DEPUTY WHO HAS BEATEN DEATH BATTLES IT AGAIN
By ROCHELLE E.B. GILKEN Palm Beach Post Staff Writer


Michael J. Petrillo is a survivor. 

He lost signs of life three times after a motorcycle wreck. He was rescued from a burning car. He beat a brain tumor. 

Each time, he bounced back. After brain surgery, he graduated from the police academy and worked as a Palm Beach County sheriff's deputy for a few months. 

On Sept. 22, Petrillo ran into death again. This time, it was a car vs. a wooden utility pole in the rain. His head took the worst of it. His brain swelled with nine trauma injuries. 

His father, sheriff's deputy Michael Petrillo, was told to make funeral arrangements for his 28-year-old son, just two years after burying his then-28-year-old daughter, Melissa. 

"To have a doctor come out again and tell you you're going to probably have to make arrangements," said Petrillo, 51. "I turned to my wife and said 'Don't tell me I gotta bury another kid.' God, again?" But Petrillo beat his doctor's best statistical guess. He survived. 

Still, he has one difficult battle left. He is in a medically induced coma. His family is hoping and praying that there's something left of his life, that he recognizes them. That trying to drive home to Wellington on a wet road after an overnight shift won't be his last move. 

Time after time, he dodged death. In 1998, while serving as a combat engineer in the U.S. Army, he drove a motorcycle into a fence at 60 mph. His father said he had a collapsed lung and fractures and had to be revived three times. 

He later moved his family from New Jersey to Wellington and started at the police academy. 

He was five weeks away from graduating in 2003 when he tried to get routine Lasik eye surgery. The doctor saw pressure behind his ear. It was a lemon-sized tumor. 

"He was afraid. He said, 'I'm gonna win whatever it takes and get through it,' " his father said. 

Doctors cut the tumor out.

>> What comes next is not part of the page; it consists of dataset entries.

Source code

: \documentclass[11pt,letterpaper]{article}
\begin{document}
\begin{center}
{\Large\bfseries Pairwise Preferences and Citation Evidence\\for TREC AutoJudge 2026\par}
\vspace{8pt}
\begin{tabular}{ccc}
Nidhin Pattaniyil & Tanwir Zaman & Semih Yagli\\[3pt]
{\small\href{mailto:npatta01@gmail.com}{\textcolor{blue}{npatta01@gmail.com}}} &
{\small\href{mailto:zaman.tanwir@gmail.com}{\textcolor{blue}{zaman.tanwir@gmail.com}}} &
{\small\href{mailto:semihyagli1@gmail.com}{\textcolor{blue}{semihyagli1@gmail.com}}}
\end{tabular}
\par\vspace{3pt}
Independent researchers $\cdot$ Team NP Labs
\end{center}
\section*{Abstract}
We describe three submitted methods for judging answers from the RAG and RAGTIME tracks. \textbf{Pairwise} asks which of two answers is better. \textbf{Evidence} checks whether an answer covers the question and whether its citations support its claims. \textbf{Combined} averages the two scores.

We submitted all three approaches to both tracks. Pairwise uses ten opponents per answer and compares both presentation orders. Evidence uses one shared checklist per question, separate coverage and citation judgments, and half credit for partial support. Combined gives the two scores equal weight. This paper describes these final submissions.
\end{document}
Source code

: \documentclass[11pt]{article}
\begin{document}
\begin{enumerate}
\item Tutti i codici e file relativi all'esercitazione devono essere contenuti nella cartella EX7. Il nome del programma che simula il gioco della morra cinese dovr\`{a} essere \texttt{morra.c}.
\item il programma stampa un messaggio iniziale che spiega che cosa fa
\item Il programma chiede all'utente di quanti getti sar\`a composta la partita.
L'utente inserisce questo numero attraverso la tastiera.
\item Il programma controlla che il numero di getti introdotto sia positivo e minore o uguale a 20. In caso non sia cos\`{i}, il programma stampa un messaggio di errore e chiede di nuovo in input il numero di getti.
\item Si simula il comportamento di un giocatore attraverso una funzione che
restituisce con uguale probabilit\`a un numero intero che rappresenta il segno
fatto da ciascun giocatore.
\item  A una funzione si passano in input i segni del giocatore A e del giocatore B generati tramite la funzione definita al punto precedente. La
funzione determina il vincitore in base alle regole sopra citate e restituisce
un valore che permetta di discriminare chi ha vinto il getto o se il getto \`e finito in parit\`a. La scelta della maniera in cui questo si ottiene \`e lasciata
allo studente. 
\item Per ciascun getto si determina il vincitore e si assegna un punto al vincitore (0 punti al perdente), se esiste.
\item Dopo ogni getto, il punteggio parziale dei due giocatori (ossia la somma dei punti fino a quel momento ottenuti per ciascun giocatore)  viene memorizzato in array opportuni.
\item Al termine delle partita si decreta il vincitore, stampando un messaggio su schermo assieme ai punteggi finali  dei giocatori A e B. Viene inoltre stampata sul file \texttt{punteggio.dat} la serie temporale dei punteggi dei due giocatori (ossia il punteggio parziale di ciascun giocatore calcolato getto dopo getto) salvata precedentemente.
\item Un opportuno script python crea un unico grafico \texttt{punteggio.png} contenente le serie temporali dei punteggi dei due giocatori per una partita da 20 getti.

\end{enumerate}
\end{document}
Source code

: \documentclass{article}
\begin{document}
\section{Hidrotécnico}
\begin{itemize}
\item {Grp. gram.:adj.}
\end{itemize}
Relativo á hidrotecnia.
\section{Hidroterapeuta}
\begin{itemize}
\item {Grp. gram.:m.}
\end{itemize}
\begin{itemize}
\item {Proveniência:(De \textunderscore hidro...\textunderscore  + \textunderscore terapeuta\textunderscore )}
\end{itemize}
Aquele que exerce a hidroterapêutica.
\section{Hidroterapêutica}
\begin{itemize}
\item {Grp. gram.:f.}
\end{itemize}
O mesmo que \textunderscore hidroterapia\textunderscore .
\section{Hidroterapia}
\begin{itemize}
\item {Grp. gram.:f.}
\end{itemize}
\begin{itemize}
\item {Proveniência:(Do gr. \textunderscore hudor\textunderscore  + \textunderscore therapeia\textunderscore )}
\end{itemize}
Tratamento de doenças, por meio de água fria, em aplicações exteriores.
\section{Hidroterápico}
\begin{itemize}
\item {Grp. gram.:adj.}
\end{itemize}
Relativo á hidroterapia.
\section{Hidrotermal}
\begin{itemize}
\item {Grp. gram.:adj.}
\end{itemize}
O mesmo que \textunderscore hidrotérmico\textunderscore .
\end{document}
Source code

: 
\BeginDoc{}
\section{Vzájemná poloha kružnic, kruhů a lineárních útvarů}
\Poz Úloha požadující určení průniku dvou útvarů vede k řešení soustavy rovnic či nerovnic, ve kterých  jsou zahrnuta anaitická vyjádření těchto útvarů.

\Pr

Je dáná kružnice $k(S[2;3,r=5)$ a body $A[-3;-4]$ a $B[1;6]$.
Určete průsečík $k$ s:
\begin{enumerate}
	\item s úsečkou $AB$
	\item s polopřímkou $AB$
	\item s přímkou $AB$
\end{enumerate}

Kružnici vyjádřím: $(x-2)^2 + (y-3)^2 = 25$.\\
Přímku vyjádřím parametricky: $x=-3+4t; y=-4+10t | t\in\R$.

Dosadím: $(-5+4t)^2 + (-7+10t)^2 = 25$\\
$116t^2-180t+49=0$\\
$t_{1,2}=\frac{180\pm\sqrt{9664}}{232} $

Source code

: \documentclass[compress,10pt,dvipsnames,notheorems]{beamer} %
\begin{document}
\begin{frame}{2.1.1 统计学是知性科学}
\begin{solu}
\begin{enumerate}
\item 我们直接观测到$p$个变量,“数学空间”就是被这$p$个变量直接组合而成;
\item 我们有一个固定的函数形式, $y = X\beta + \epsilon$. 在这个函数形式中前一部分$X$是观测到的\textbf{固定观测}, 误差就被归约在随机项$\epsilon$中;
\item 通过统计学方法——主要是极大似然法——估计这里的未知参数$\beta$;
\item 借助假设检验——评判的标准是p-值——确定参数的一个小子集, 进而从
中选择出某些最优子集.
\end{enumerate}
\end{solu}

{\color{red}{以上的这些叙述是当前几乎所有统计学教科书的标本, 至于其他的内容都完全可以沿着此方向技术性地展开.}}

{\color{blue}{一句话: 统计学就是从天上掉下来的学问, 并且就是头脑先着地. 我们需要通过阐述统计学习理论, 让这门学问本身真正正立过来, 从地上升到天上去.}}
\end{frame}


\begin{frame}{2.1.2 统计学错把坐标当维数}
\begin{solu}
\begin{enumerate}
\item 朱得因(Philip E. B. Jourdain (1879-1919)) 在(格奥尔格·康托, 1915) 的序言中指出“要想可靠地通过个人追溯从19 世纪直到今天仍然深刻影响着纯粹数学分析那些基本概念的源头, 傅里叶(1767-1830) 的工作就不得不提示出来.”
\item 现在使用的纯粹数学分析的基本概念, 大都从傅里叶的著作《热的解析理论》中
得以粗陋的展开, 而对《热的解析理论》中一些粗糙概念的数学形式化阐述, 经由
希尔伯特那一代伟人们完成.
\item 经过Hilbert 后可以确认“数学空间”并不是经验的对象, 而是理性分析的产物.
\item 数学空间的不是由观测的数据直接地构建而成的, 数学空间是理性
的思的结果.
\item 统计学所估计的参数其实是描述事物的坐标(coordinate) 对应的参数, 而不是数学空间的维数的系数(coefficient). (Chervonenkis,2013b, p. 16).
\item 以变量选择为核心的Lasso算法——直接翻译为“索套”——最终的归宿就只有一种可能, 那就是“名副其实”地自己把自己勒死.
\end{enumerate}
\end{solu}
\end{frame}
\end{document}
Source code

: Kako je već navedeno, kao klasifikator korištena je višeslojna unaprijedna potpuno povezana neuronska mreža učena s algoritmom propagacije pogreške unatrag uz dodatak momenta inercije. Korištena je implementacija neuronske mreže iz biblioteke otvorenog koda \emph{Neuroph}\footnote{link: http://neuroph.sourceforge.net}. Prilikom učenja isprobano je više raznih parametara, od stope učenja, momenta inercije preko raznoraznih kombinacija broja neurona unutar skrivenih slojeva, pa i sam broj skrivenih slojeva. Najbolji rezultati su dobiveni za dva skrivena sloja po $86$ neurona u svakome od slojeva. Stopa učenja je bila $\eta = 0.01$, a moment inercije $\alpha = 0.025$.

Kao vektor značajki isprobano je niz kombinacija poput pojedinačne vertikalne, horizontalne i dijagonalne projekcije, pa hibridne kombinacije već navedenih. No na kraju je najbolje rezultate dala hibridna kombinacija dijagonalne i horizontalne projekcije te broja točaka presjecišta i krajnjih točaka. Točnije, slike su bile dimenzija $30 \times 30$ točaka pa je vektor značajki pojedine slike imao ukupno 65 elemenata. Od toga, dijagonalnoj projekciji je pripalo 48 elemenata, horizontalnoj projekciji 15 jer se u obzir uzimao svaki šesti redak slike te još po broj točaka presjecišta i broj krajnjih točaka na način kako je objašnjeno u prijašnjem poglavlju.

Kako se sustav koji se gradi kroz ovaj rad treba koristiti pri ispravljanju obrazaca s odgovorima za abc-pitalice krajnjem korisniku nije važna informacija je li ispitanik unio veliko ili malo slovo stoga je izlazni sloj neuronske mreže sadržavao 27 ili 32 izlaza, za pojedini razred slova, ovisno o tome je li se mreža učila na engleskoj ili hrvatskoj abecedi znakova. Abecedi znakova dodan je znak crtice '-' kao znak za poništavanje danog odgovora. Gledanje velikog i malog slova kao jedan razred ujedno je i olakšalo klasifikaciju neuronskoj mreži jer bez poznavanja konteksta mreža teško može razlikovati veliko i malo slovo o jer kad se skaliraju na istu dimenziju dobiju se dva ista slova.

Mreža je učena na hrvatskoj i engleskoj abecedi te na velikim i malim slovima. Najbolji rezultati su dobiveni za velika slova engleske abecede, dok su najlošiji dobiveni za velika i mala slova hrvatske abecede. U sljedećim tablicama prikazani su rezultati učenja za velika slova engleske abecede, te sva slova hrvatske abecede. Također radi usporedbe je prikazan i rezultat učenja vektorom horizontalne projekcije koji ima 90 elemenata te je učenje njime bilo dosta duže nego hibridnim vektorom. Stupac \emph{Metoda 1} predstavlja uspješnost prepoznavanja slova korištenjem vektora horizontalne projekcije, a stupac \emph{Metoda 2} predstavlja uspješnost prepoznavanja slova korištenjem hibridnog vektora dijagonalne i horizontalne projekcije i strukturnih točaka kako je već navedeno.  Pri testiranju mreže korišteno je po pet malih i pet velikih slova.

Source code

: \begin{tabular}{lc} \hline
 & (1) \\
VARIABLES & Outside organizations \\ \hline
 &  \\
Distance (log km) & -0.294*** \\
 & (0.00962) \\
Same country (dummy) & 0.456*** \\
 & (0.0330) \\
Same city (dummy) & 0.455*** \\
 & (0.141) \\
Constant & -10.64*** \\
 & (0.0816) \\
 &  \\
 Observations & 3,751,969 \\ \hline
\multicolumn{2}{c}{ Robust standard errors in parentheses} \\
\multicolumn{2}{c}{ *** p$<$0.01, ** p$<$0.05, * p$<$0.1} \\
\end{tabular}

It wasn't cancer. 

Petrillo got into the next class at the police academy and finished in December 2004, then started working at the District 3 substation in northwestern Palm Beach County. In June, someone slammed into his patrol car, trapping him inside while the car caught fire, his father said. Rescuers pulled him out without serious injuries. 

Again and again, he escaped death. And now this. 

His colleagues at the sheriff's office stand guard by his room, along with his wife and mother and father. It's agonizingly quiet. The doctors tell visitors not to touch him or talk to him. Petrillo can't take stimulation while his head is healing. 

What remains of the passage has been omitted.